The door clicked shut.
“What the fuck does that mean”? He muttered to himself.
Ethan sat very still for a moment, an unpleasant prickle crawling up the back of his neck that he couldn’t quite name and didn’t like at all. It was nothing, probably. A man who flirted with everyone because it got him further than being good at his job alone would have. Ethan had met a dozen versions of Preston Wade over the years, all of them harmless in the end, all of them more interested in being noticed than in anything real.

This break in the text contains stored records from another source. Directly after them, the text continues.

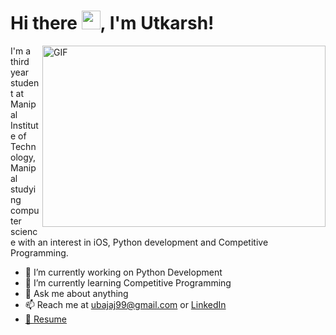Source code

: # Hi there  <img src="https://raw.githubusercontent.com/MartinHeinz/MartinHeinz/master/wave.gif" width="30px">, I'm Utkarsh!

<img align="right" alt="GIF" src="https://github.com/abhisheknaiidu/abhisheknaiidu/blob/master/code.gif?raw=true" width="453" height="290" />

I'm a third year student at Manipal Institute of Technology, Manipal studying computer science with an interest in iOS, Python development and Competitive Programming. 


- 🔭 I’m currently working on Python Development
- 🌱 I’m currently learning Competitive Programming
- 💬 Ask me about anything
- 📫 Reach me at ubajaj99@gmail.com or <a href='https://www.linkedin.com/in/utkarsh-bajaj-23bb82125/'>LinkedIn<href>
- 📝 [Resume](https://drive.google.com/file/d/154ppDZ3oviWpuedZ0H1DymAjQk5OHrf0/view?usp=sharing)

Still. He made a mental note to keep his office door open the next time Preston asked for a minute.
He thought, briefly, of the messages still sitting unanswered on his phone, and wondered, for one unwelcome second before he pushed the thought away entirely. “It couldn't be” he shook his head and picked up Julian's fresh revision and got to work.
—
He left the office at noon, which he rarely did, and seldom did that when he had a personal matter to attend to. She didn’t ask. She never did.
Claire’s gallery sat on the ground floor of a converted building near , all white walls and careful sophisticated lighting, currently full of sculptures.
She was standing near the front desk when he walked in, dark hair pinned back, reading glasses pushed up into it, looking exactly like the woman he’d married twelve years ago and nothing like her at all.
“Well,” Claire said, not looking up from the clipboard in her hands. “Isn't this a surprise?
Is this a social call?”
“Do I usually show up for social calls?”
“No. Which is how I know it’s a crisis.” She set the clipboard down and studied him properly, something in her expression softening at whatever she saw on his face. “You look terrible.”
“Thank you.”
“That wasn’t a compliment.” She led him to the small office in the back and closed the door, dropping into the chair behind her desk while Ethan stayed on his feet, too restless to sit. “Talk.”
He told her most of it. Not the texts though, those he kept to himself, some instinct telling him it was safer that way, though he couldn’t have said exactly why. But the rest came out in pieces: Julian. The contract. The night neither of them had known was coming until it already had. The leak. The moment in that hotel room where he’d leaned in and then talked himself out of it at the last second.
Claire listened without interrupting, the way she always had, one of the reasons their marriage had lasted as long as it did despite everything it was built on top of.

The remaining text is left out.